▸ **Material shown**:
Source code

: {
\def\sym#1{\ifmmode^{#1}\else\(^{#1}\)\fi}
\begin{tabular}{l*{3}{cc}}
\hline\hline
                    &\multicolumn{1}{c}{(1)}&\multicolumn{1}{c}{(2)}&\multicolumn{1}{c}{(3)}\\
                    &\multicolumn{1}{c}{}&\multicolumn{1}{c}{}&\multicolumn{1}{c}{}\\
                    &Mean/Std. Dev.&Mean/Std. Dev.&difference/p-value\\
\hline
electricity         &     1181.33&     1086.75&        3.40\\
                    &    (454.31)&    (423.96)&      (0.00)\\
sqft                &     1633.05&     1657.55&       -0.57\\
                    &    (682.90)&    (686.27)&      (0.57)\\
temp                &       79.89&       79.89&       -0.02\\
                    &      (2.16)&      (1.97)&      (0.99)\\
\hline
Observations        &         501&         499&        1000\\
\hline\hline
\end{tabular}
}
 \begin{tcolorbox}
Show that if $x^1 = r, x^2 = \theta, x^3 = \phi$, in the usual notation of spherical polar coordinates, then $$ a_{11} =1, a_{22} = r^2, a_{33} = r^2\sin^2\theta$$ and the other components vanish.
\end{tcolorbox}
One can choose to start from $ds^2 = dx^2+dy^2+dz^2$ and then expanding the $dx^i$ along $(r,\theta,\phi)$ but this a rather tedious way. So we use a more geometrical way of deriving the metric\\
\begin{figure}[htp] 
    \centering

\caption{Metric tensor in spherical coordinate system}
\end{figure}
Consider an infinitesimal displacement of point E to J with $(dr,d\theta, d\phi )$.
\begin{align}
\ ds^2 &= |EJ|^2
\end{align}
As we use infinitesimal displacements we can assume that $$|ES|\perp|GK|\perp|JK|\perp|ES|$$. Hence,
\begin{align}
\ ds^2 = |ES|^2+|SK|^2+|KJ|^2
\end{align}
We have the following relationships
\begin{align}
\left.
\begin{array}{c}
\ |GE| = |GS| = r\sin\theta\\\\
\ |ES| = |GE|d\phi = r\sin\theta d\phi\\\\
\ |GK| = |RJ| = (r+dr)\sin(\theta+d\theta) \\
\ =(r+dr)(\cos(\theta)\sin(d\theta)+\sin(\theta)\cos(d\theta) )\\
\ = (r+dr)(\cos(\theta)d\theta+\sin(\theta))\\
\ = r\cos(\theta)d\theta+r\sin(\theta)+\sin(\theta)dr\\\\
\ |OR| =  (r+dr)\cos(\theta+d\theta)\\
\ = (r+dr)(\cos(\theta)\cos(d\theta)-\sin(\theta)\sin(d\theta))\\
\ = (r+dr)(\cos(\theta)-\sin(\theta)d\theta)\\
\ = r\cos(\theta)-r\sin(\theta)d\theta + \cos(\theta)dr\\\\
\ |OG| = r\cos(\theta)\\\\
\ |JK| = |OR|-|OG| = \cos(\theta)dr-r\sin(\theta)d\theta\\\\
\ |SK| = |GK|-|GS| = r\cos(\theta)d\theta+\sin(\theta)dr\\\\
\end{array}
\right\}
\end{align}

▸ **Problem to work on**: The data, all of it, should be transcribed exactly.

▸ **Expected output**:
Source code

: {
\def\sym#1{\ifmmode^{#1}\else\(^{#1}\)\fi}
\begin{tabular}{l*{3}{cc}}
\hline\hline
                    &\multicolumn{1}{c}{(1)}&\multicolumn{1}{c}{(2)}&\multicolumn{1}{c}{(3)}\\
                    &\multicolumn{1}{c}{}&\multicolumn{1}{c}{}&\multicolumn{1}{c}{}\\
                    &Mean/Std. Dev.&Mean/Std. Dev.&difference/p-value\\
\hline
electricity         &     1181.33&     1086.75&        3.40\\
                    &    (454.31)&    (423.96)&      (0.00)\\
sqft                &     1633.05&     1657.55&       -0.57\\
                    &    (682.90)&    (686.27)&      (0.57)\\
temp                &       79.89&       79.89&       -0.02\\
                    &      (2.16)&      (1.97)&      (0.99)\\
\hline
Observations        &         501&         499&        1000\\
\hline\hline
\end{tabular}
}
 \begin{tcolorbox}
Show that if $x^1 = r, x^2 = \theta, x^3 = \phi$, in the usual notation of spherical polar coordinates, then $$ a_{11} =1, a_{22} = r^2, a_{33} = r^2\sin^2\theta$$ and the other components vanish.
\end{tcolorbox}
One can choose to start from $ds^2 = dx^2+dy^2+dz^2$ and then expanding the $dx^i$ along $(r,\theta,\phi)$ but this a rather tedious way. So we use a more geometrical way of deriving the metric\\
\begin{figure}[htp] 
    \centering

\caption{Metric tensor in spherical coordinate system}
\end{figure}
Consider an infinitesimal displacement of point E to J with $(dr,d\theta, d\phi )$.
\begin{align}
\ ds^2 &= |EJ|^2
\end{align}
As we use infinitesimal displacements we can assume that $$|ES|\perp|GK|\perp|JK|\perp|ES|$$. Hence,
\begin{align}
\ ds^2 = |ES|^2+|SK|^2+|KJ|^2
\end{align}
We have the following relationships
\begin{align}
\left.
\begin{array}{c}
\ |GE| = |GS| = r\sin\theta\\\\
\ |ES| = |GE|d\phi = r\sin\theta d\phi\\\\
\ |GK| = |RJ| = (r+dr)\sin(\theta+d\theta) \\
\ =(r+dr)(\cos(\theta)\sin(d\theta)+\sin(\theta)\cos(d\theta) )\\
\ = (r+dr)(\cos(\theta)d\theta+\sin(\theta))\\
\ = r\cos(\theta)d\theta+r\sin(\theta)+\sin(\theta)dr\\\\
\ |OR| =  (r+dr)\cos(\theta+d\theta)\\
\ = (r+dr)(\cos(\theta)\cos(d\theta)-\sin(\theta)\sin(d\theta))\\
\ = (r+dr)(\cos(\theta)-\sin(\theta)d\theta)\\
\ = r\cos(\theta)-r\sin(\theta)d\theta + \cos(\theta)dr\\\\
\ |OG| = r\cos(\theta)\\\\
\ |JK| = |OR|-|OG| = \cos(\theta)dr-r\sin(\theta)d\theta\\\\
\ |SK| = |GK|-|GS| = r\cos(\theta)d\theta+\sin(\theta)dr\\\\
\end{array}
\right\}
\end{align}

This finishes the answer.